Stored items from a collection
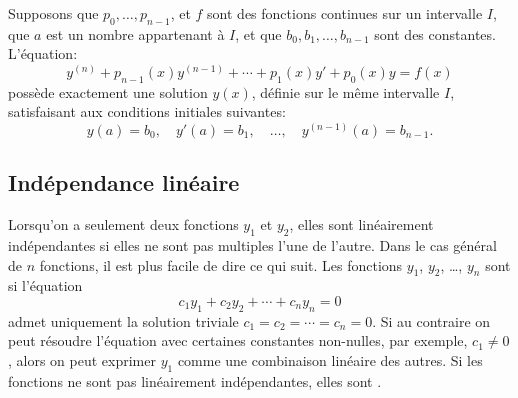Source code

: \begin{theorem}
	Supposons que $p_0,\ldots, p_{n-1}$, et $f$ sont des fonctions continues sur un intervalle $I$,
	que $a$ est un nombre appartenant à $I$,
	et que $b_0, b_1, \ldots, b_{n-1}$ sont des constantes.
	L'équation: 
	\begin{equation*} %
		y^{(n)} + p_{n-1}(x)y^{(n-1)} + \cdots + p_1(x) y' + p_0(x) y = f(x) 
	\end{equation*}
	possède exactement une solution $y(x)$, définie sur le même intervalle $I$, 
	satisfaisant aux conditions initiales suivantes: 
	\begin{equation*}
		y(a) = b_0, \quad y'(a) = b_1, \quad \ldots, \quad y^{(n-1)}(a) = b_{n-1} .
	\end{equation*}
\end{theorem}




\subsection{Indépendance linéaire}

Lorsqu'on a seulement deux fonctions $y_1$ et $y_2$, elles sont linéairement indépendantes si elles ne sont pas multiples l'une de l'autre. Dans le cas général de $n$ fonctions, il est plus facile de dire ce qui suit. 
Les fonctions  $y_1$, $y_2$, \ldots, $y_n$ sont \emph{} si l'équation
\begin{equation*}
	c_1 y_1 + c_2 y_2 + \cdots + c_n y_n = 0 
\end{equation*}
admet uniquement la solution triviale $c_1 = c_2 = \cdots = c_n = 0$.  
Si au contraire on peut résoudre l'équation avec certaines constantes non-nulles, par exemple,  $c_1 \not= 0$, alors on peut exprimer $y_1$ comme une combinaison linéaire des autres. 
Si les fonctions ne sont pas linéairement indépendantes, elles sont  \emph{}.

● Problem description
Please repeat the data verbatim and leave the pictures out of your copy.

● Finished exercise
Source code

: \begin{theorem}
	Supposons que $p_0,\ldots, p_{n-1}$, et $f$ sont des fonctions continues sur un intervalle $I$,
	que $a$ est un nombre appartenant à $I$,
	et que $b_0, b_1, \ldots, b_{n-1}$ sont des constantes.
	L'équation: 
	\begin{equation*} %
		y^{(n)} + p_{n-1}(x)y^{(n-1)} + \cdots + p_1(x) y' + p_0(x) y = f(x) 
	\end{equation*}
	possède exactement une solution $y(x)$, définie sur le même intervalle $I$, 
	satisfaisant aux conditions initiales suivantes: 
	\begin{equation*}
		y(a) = b_0, \quad y'(a) = b_1, \quad \ldots, \quad y^{(n-1)}(a) = b_{n-1} .
	\end{equation*}
\end{theorem}




\subsection{Indépendance linéaire}

Lorsqu'on a seulement deux fonctions $y_1$ et $y_2$, elles sont linéairement indépendantes si elles ne sont pas multiples l'une de l'autre. Dans le cas général de $n$ fonctions, il est plus facile de dire ce qui suit. 
Les fonctions  $y_1$, $y_2$, \ldots, $y_n$ sont \emph{} si l'équation
\begin{equation*}
	c_1 y_1 + c_2 y_2 + \cdots + c_n y_n = 0 
\end{equation*}
admet uniquement la solution triviale $c_1 = c_2 = \cdots = c_n = 0$.  
Si au contraire on peut résoudre l'équation avec certaines constantes non-nulles, par exemple,  $c_1 \not= 0$, alors on peut exprimer $y_1$ comme une combinaison linéaire des autres. 
Si les fonctions ne sont pas linéairement indépendantes, elles sont  \emph{}.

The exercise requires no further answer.